2006年04月26日 00時06分33秒 | 展覧会の紹介-複数ジャンル
 わりと似た感じのグループ展がつづけてひらかれている「たぴお」ですが、今回は、出品作の大半を、抽象画や半抽象が占める、しぶい展覧会になっています。
 案内状のはがきには、漆山豊、上條千裕、中森秀一、林教司、藤川弘毅、渡辺英四郎の6氏の氏名が印刷されていましたが、渡辺さんの作品は見あたりません。
 藤川さんだけが写真です。人形をいろんな角度から撮影しています。人形は、まるでビジュアルロックバンドのメンバーのような見た目をしています。
 林さんは、26日まで開会中の「北海道抽象派作家協会展」とおなじような、シンプルな絵画が3点。濃い緑と黄色のせめぎあう画面です。林さんはじつにマメに「たぴお」のグループ展に参加していますが、これまではオブジェや立体の出品が多く、今回のようなタブローは珍しいです。
 中森さんは、パステルや鉛筆による絵画6点。立ち並ぶ家々やビルを単純化して絵にしたとおぼしき、矩形の繰り返しが、心地よいリズムを画面に生んでいます。

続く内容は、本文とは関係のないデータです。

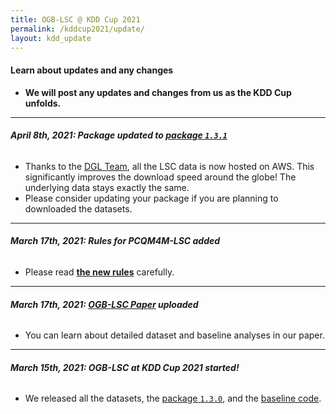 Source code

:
 ```yaml
---
title: OGB-LSC @ KDD Cup 2021
permalink: /kddcup2021/update/
layout: kdd_update
---
```


#### **Learn about updates and any changes**
- **We will post any updates and changes from us as the KDD Cup unfolds.**

-------

###### **April 8th, 2021: Package updated to [package `1.3.1`](https://github.com/snap-stanford/ogb/releases/tag/1.3.1)**
- Thanks to the [DGL Team](https://www.dgl.ai/), all the LSC data is now hosted on AWS. This significantly improves the download speed around the globe! The underlying data stays exactly the same.
- Please consider updating your package if you are planning to downloaded the datasets.

-------

###### **March 17th, 2021: Rules for PCQM4M-LSC added**
- Please read **[the new rules](/kddcup2021/rules/#pcqm4m_time)** carefully.

-------

###### **March 17th, 2021: [OGB-LSC Paper](https://arxiv.org/abs/2005.00687) uploaded**
- You can learn about detailed dataset and baseline analyses in our paper.

-------

###### **March 15th, 2021: OGB-LSC at KDD Cup 2021 started!**
- We released all the datasets, the [package `1.3.0`](https://github.com/snap-stanford/ogb/releases/tag/1.3.0), and the [baseline code](https://github.com/snap-stanford/ogb/tree/master/examples/lsc). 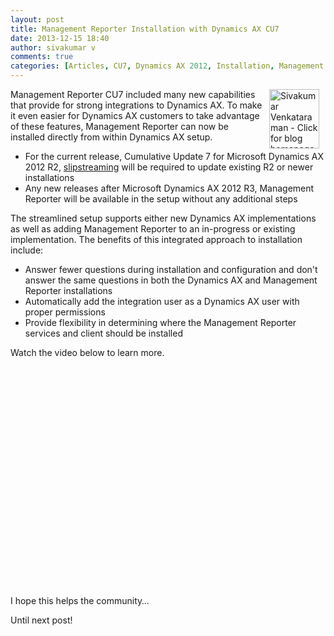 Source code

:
 ```yaml
---
layout: post
title: Management Reporter Installation with Dynamics AX CU7
date: 2013-12-15 18:40
author: sivakumar v
comments: true
categories: [Articles, CU7, Dynamics AX 2012, Installation, Management Reporter 2012, Sivakumar Venkataraman, Uncategorized]
---
```

<p style="text-align:left;"><a title="Sivakumar Venkataraman - Click for blog homepage"><img src="https://microsofttpd.github.io/assets/0871.sivav.jpg" alt="Sivakumar Venkataraman - Click for blog homepage" width="80" height="95" align="right" border="0" hspace="10" /></a>Management Reporter CU7 included many new capabilities that provide for strong integrations to Dynamics AX. To make it even easier for Dynamics AX customers to take advantage of these features, Management Reporter can now be installed directly from within Dynamics AX setup.</p>
<ul>
<li>For the current release, Cumulative Update 7 for Microsoft Dynamics AX 2012 R2, <a href="http://dynamics-ax.blogspot.com/2011/08/ax-2012-slipstreaming-cumulative-update.html" target="_blank">slipstreaming</a> will be required to update existing R2 or newer installations</li>
<li>Any new releases after Microsoft Dynamics AX 2012 R3, Management Reporter will be available in the setup without any additional steps</li>
</ul>
<p>The streamlined setup supports either new Dynamics AX implementations as well as adding Management Reporter to an in-progress or existing implementation. The benefits of this integrated approach to installation include:</p>
<ul>
<li>Answer fewer questions during installation and configuration and don&#39;t answer the same questions in both the Dynamics AX and Management Reporter installations</li>
<li>Automatically add the integration user as a Dynamics AX user with proper permissions</li>
<li>Provide flexibility in determining where the Management Reporter services and client should be installed</li>
</ul>
<p>Watch the video below to learn more.</p>
<div id="scid:5737277B-5D6D-4f48-ABFC-DD9C333F4C5D:1a8d700f-d62c-4d20-8887-f250ed107102" class="wlWriterEditableSmartContent" style="float:none;margin:0px;display:inline;padding:0px;">
<div><object width="422" height="352"><param name="movie" value="https://www.youtube.com/v/V2DJkDnf1q4&amp;hl=en" /><embed src="https://www.youtube.com/v/V2DJkDnf1q4&amp;hl=en" type="application/x-shockwave-flash" width="422" height="352" /></object></div>
</div>
<p></p>
<p>I hope this helps the community&hellip;</p>
<p>Until next post!</p>
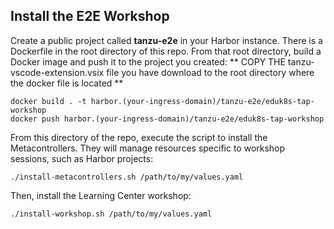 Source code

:## Install the E2E Workshop

Create a public project called **tanzu-e2e** in your Harbor instance. There is a Dockerfile in the root directory of this repo. From that root directory, build a Docker image and push it to the project you created:
** COPY THE tanzu-vscode-extension.vsix file you have download to the root directory where the docker file is located **
```
docker build . -t harbor.(your-ingress-domain)/tanzu-e2e/eduk8s-tap-workshop
docker push harbor.(your-ingress-domain)/tanzu-e2e/eduk8s-tap-workshop
```

From this directory of the repo, execute the script to install the Metacontrollers. They will manage resources specific to workshop sessions, such as Harbor projects:
```
./install-metacontrollers.sh /path/to/my/values.yaml
```

Then, install the Learning Center workshop:
```
./install-workshop.sh /path/to/my/values.yaml
```
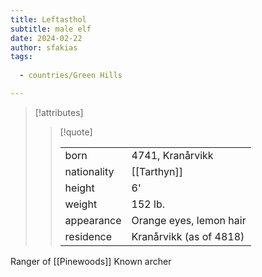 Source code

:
 ```yaml
---
title: Leftasthol
subtitle: male elf
date: 2024-02-22
author: sfakias
tags:
  
  - countries/Green Hills

---
```

> [!attributes]
> 
> > [!quote]
> >
> > | | |
> > | --- | --- |
> > | born | 4741, Kranårvikk |
> > | nationality | [[Tarthyn]] |
> > | height | 6' |
> > | weight | 152 lb. |
> > | appearance | Orange eyes, lemon hair |
> > | residence | Kranårvikk (as of 4818) |


Ranger of [[Pinewoods]]
Known archer
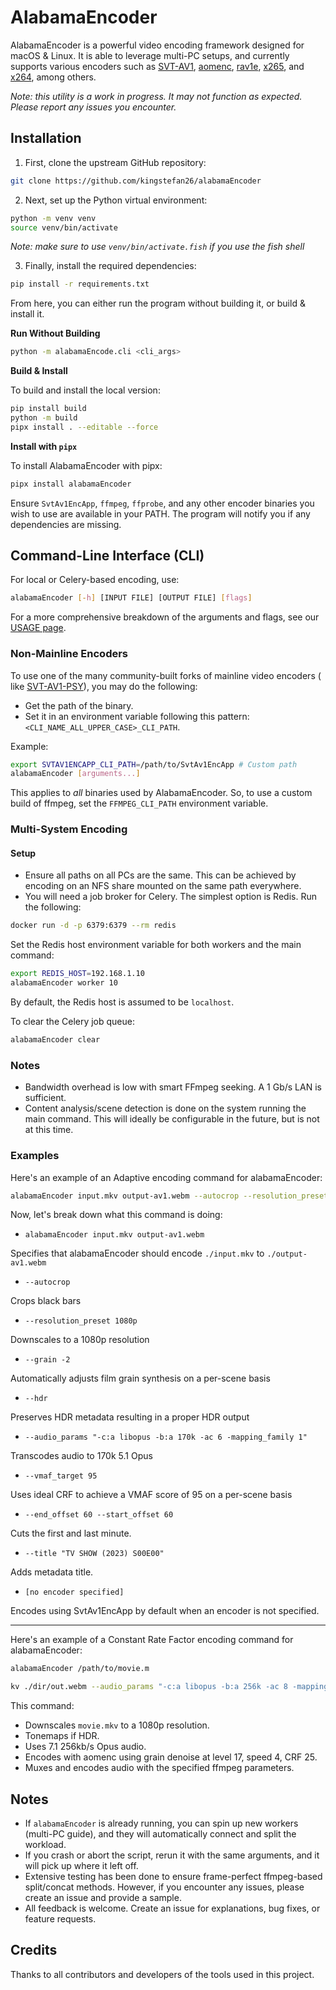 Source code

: # AlabamaEncoder

AlabamaEncoder is a powerful video encoding framework designed for macOS & Linux. It is able to leverage multi-PC
setups, and currently supports various encoders such
as [SVT-AV1](https://wiki.x266.mov/docs/encoders/SVT-AV1), [aomenc](https://wiki.x266.mov/docs/encoders/aomenc), [rav1e](https://wiki.x266.mov/docs/encoders/rav1e), [x265](https://wiki.x266.mov/docs/encoders/x265),
and [x264](https://wiki.x266.mov/docs/encoders/x264), among others.

*Note: this utility is a work in progress. It may not function as expected. Please report any issues you encounter.*

## Installation

1. First, clone the upstream GitHub repository:

```bash
git clone https://github.com/kingstefan26/alabamaEncoder
```

2. Next, set up the Python virtual environment:

```bash
python -m venv venv
source venv/bin/activate
```

*Note: make sure to use `venv/bin/activate.fish` if you use the fish shell*

3. Finally, install the required dependencies:

```bash
pip install -r requirements.txt
```

From here, you can either run the program without building it, or build & install it.

**Run Without Building**

```bash
python -m alabamaEncode.cli <cli_args>
```

**Build & Install**

To build and install the local version:

```bash
pip install build
python -m build
pipx install . --editable --force
```

**Install with `pipx`**

To install AlabamaEncoder with pipx:

```bash
pipx install alabamaEncoder
```

Ensure `SvtAv1EncApp`, `ffmpeg`, `ffprobe`, and any other encoder binaries you wish to use are available in your PATH.
The program will notify you if any dependencies are missing.

## Command-Line Interface (CLI)

For local or Celery-based encoding, use:

```bash
alabamaEncoder [-h] [INPUT FILE] [OUTPUT FILE] [flags]
```

For a more comprehensive breakdown of the arguments and flags, see our [USAGE page](./docs/USAGE.md).

### Non-Mainline Encoders

To use one of the many community-built forks of mainline video encoders (
like [SVT-AV1-PSY](https://github.com/gianni-rosato/svt-av1-psy)), you may do the following:

- Get the path of the binary.
- Set it in an environment variable following this pattern: `<CLI_NAME_ALL_UPPER_CASE>_CLI_PATH`.

Example:

```bash
export SVTAV1ENCAPP_CLI_PATH=/path/to/SvtAv1EncApp # Custom path
alabamaEncoder [arguments...]
```

This applies to *all* binaries used by AlabamaEncoder. So, to use a custom build of ffmpeg, set the `FFMPEG_CLI_PATH`
environment variable.

### Multi-System Encoding

#### Setup

- Ensure all paths on all PCs are the same. This can be achieved by encoding on an NFS share mounted on the same path
  everywhere.
- You will need a job broker for Celery. The simplest option is Redis. Run the following:

```bash
docker run -d -p 6379:6379 --rm redis
```

Set the Redis host environment variable for both workers and the main command:

```bash
export REDIS_HOST=192.168.1.10
alabamaEncoder worker 10
```

By default, the Redis host is assumed to be `localhost`.

To clear the Celery job queue:

```bash
alabamaEncoder clear
```

### Notes

- Bandwidth overhead is low with smart FFmpeg seeking. A 1 Gb/s LAN is sufficient.
- Content analysis/scene detection is done on the system running the main command. This will ideally be configurable in
  the future, but is not at this time.

### Examples

Here's an example of an Adaptive encoding command for alabamaEncoder:

```bash
alabamaEncoder input.mkv output-av1.webm --autocrop --resolution_preset 1080p --grain -2 --hdr --audio_params "-c:a libopus -b:a 170k -ac 6 -mapping_family 1" --vmaf_target 95 --end_offset 60 --start_offset 60 --title "TV SHOW (2023) S00E00"
```

Now, let's break down what this command is doing:

- `alabamaEncoder input.mkv output-av1.webm`

Specifies that alabamaEncoder should encode `./input.mkv` to `./output-av1.webm`

- `--autocrop`

Crops black bars

- `--resolution_preset 1080p`

Downscales to a 1080p resolution

- `--grain -2`

Automatically adjusts film grain synthesis on a per-scene basis

- `--hdr`

Preserves HDR metadata resulting in a proper HDR output

- `--audio_params "-c:a libopus -b:a 170k -ac 6 -mapping_family 1"`

Transcodes audio to 170k 5.1 Opus

- `--vmaf_target 95`

Uses ideal CRF to achieve a VMAF score of 95 on a per-scene basis

- `--end_offset 60 --start_offset 60`

Cuts the first and last minute.

- `--title "TV SHOW (2023) S00E00"`

Adds metadata title.

- `[no encoder specified]`

Encodes using SvtAv1EncApp by default when an encoder is not specified.

---

Here's an example of a Constant Rate Factor encoding command for alabamaEncoder:

```bash
alabamaEncoder /path/to/movie.m

kv ./dir/out.webm --audio_params "-c:a libopus -b:a 256k -ac 8 -mapping_family 1" --grain 17 --scale_string="1920:-2" --crf 24 --encoder aomenc
```

This command:

- Downscales `movie.mkv` to a 1080p resolution.
- Tonemaps if HDR.
- Uses 7.1 256kb/s Opus audio.
- Encodes with aomenc using grain denoise at level 17, speed 4, CRF 25.
- Muxes and encodes audio with the specified ffmpeg parameters.

## Notes

- If `alabamaEncoder` is already running, you can spin up new workers (multi-PC guide), and they will automatically
  connect and split the workload.
- If you crash or abort the script, rerun it with the same arguments, and it will pick up where it left off.
- Extensive testing has been done to ensure frame-perfect ffmpeg-based split/concat methods. However, if you encounter
  any issues, please create an issue and provide a sample.
- All feedback is welcome. Create an issue for explanations, bug fixes, or feature requests.

## Credits

Thanks to all contributors and developers of the tools used in this project.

 漆山さんは、アクリルやパステル、鉛筆による絵画6点。抽象です。弱々しい直線が縦横に引かれているのが、独特の味を出しています。
 上條さんは、以前札幌に住んでいましたが、現在は愛媛県宇和島市在住です。ほかの4人が「作品」という即物的なタイトルなのに対し、上條さんだけが
「一番好きな木陰、水にもたれて」
「あしあと」
「夜明け」
「ひとりでに」
「ここで遊ぼう」
「哀歓(風の上、水の下)」
と、題がつけられています。
 それぞれ銀箔を用い、箔足が見えていますが、いわゆる日本画的なにおいはまったく感じられません。線や色斑が自由に画面を踊っています。
 漆山さんの絵も上條さんの絵も、なにも具体的には描かれていないし、ことばにするにはむずかしい作品なのに、何か或る気分のようなものをたくさん語っているような気がしたのでした。